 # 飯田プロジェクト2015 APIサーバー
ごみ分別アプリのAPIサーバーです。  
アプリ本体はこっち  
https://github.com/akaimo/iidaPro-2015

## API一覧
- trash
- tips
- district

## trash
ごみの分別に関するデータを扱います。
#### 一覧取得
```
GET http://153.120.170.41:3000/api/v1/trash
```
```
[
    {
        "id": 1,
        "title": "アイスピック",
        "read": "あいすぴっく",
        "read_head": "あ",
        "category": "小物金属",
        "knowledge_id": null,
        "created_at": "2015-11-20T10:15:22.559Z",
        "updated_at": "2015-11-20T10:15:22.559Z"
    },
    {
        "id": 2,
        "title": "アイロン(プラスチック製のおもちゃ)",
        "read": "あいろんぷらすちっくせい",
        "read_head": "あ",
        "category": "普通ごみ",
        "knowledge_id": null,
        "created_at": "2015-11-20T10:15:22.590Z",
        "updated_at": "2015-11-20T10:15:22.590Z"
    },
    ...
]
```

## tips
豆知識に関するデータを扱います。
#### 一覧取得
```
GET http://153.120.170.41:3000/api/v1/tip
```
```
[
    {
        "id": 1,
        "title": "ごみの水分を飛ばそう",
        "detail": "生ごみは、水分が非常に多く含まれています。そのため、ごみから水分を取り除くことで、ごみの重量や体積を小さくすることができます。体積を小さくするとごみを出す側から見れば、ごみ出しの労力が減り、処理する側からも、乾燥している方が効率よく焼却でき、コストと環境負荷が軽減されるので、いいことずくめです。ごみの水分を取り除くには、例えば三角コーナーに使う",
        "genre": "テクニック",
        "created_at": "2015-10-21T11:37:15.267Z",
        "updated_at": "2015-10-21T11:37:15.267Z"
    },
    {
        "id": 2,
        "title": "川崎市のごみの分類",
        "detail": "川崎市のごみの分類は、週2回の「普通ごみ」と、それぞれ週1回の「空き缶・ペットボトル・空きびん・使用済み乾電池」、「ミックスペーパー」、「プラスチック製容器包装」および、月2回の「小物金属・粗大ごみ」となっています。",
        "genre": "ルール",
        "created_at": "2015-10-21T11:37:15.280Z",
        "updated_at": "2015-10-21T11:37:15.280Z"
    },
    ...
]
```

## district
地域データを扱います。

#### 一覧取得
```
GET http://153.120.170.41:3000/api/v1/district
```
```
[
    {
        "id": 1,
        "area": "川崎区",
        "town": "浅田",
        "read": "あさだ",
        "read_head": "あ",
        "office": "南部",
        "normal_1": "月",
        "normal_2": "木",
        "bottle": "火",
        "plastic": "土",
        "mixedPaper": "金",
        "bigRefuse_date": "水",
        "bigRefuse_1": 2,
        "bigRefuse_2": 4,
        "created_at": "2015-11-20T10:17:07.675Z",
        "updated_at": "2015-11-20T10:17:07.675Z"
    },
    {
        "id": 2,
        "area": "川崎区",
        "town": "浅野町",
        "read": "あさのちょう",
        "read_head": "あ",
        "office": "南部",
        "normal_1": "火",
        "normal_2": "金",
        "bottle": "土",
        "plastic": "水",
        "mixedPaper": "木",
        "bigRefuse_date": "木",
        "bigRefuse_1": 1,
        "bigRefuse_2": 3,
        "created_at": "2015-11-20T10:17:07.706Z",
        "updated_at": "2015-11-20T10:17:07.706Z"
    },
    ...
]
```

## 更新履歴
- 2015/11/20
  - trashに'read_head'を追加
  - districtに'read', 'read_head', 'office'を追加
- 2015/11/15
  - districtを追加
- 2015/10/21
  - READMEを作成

---------------

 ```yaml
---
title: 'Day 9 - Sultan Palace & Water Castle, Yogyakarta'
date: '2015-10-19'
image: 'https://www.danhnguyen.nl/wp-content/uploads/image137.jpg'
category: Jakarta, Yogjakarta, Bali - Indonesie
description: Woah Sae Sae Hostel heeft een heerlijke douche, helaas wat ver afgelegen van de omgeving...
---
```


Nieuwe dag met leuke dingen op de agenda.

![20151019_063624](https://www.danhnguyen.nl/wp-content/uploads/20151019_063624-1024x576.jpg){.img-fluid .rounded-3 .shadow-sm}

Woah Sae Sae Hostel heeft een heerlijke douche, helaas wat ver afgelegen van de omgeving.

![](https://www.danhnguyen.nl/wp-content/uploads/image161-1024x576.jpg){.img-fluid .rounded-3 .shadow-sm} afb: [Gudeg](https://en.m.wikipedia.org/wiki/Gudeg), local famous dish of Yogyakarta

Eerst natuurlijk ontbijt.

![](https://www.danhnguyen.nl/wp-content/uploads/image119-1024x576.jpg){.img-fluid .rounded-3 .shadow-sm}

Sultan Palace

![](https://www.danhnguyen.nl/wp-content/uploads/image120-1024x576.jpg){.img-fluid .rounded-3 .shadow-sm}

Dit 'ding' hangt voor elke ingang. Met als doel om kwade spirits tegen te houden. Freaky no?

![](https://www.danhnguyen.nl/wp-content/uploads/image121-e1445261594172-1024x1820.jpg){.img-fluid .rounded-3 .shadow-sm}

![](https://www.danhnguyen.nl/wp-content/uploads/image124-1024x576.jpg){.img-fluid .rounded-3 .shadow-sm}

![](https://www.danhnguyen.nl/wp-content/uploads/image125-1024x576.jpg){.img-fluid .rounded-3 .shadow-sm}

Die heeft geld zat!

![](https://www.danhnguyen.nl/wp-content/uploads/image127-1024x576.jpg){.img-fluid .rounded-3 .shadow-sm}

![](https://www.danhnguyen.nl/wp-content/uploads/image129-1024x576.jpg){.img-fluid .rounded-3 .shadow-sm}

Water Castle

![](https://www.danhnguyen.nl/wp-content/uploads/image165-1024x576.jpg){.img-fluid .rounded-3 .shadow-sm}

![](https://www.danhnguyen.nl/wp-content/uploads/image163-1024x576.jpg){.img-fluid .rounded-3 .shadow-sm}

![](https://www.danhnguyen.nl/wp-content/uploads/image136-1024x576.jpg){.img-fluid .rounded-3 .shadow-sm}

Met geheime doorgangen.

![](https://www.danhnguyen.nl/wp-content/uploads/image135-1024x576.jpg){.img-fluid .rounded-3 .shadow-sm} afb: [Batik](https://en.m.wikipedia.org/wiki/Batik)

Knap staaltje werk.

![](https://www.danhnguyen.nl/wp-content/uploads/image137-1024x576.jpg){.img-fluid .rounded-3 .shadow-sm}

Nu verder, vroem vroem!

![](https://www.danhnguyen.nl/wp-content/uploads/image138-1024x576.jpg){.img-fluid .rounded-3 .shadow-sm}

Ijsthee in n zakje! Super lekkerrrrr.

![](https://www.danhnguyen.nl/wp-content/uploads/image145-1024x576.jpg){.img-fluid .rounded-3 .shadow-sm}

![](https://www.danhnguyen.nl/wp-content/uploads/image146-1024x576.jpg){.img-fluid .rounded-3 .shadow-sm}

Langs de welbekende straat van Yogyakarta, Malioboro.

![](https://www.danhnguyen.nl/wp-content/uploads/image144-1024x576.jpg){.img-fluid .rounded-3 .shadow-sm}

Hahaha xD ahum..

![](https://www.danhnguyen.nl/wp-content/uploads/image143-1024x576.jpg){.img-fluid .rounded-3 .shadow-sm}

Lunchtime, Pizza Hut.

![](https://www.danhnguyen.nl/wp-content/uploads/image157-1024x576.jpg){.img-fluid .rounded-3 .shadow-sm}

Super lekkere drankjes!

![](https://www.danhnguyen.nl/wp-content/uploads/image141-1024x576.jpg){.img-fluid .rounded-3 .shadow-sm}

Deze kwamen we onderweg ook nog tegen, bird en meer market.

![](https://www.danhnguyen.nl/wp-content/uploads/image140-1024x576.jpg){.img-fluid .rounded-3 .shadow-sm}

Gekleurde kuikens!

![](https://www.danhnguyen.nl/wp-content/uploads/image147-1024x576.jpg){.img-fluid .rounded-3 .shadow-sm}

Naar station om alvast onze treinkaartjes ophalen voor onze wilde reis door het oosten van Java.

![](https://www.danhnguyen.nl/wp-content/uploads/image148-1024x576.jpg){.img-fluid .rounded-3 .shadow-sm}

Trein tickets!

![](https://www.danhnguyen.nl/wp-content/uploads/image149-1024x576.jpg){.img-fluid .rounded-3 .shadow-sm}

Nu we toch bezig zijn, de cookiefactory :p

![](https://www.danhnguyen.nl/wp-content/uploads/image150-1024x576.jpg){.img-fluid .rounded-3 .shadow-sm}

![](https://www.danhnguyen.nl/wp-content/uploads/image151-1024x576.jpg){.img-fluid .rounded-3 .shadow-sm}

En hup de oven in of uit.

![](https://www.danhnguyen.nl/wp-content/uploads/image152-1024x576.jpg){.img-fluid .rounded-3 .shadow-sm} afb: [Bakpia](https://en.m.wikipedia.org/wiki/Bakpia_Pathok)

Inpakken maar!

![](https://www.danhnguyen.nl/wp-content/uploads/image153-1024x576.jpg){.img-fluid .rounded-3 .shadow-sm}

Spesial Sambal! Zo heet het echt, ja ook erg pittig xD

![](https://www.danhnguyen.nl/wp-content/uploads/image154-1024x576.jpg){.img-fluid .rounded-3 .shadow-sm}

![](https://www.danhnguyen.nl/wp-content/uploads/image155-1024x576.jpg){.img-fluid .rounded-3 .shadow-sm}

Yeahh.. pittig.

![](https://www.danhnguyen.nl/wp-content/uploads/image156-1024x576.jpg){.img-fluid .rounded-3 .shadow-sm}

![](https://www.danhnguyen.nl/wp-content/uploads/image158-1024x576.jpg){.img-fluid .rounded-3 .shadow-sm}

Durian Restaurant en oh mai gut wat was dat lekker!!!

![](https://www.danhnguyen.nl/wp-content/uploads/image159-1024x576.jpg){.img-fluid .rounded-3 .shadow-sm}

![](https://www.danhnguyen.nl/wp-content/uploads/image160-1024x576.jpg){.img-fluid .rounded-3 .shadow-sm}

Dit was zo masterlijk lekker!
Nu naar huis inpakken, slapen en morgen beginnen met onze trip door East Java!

---------------

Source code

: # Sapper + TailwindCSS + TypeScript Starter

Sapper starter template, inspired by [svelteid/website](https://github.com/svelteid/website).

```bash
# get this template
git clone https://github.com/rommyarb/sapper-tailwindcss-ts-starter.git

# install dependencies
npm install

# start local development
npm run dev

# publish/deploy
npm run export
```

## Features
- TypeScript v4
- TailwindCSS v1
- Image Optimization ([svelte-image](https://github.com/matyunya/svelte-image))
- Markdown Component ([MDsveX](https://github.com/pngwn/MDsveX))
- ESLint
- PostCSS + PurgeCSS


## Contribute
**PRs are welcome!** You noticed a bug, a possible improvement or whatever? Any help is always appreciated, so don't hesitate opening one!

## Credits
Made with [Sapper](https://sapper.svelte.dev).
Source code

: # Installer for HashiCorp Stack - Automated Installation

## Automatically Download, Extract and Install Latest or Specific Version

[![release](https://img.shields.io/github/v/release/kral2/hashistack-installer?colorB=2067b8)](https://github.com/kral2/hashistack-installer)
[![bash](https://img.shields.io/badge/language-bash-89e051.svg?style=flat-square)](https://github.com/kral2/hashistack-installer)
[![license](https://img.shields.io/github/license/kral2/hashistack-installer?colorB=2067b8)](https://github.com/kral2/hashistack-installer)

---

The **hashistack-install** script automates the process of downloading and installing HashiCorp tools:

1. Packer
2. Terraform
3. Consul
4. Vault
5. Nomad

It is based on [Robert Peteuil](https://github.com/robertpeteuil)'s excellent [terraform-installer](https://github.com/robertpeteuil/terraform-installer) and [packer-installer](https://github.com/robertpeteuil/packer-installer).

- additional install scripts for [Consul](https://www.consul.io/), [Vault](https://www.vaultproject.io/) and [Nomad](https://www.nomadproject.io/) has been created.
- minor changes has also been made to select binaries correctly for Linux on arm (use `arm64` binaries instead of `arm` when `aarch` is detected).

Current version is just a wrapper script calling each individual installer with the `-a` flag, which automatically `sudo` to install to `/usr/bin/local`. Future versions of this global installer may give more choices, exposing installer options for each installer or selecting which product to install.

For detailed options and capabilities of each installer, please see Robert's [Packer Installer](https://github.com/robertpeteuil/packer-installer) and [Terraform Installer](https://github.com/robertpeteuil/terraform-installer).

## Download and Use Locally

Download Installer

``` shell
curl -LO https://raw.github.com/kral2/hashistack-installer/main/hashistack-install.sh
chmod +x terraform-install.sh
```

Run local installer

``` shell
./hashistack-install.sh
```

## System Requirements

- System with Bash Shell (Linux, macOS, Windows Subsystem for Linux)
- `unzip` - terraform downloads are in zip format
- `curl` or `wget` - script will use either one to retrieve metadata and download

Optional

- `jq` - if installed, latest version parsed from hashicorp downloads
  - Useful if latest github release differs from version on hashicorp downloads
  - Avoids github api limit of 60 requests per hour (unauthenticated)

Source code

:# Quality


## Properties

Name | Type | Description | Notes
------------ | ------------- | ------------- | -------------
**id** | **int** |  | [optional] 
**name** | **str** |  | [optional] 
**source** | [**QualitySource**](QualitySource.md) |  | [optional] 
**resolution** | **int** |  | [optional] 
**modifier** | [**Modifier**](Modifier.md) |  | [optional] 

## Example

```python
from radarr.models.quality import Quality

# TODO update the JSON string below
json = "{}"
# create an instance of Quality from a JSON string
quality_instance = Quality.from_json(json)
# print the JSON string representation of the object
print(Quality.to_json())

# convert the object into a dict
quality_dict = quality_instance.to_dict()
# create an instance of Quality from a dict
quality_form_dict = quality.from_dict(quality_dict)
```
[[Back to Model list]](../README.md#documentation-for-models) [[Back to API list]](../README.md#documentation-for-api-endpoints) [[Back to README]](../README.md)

---------------

* **Directions**:
Copy out, from the listing above, every line that contains the word "Sultan".

* **Answer to this task**:
title: 'Day 9 - Sultan Palace & Water Castle, Yogyakarta'
Sultan Palace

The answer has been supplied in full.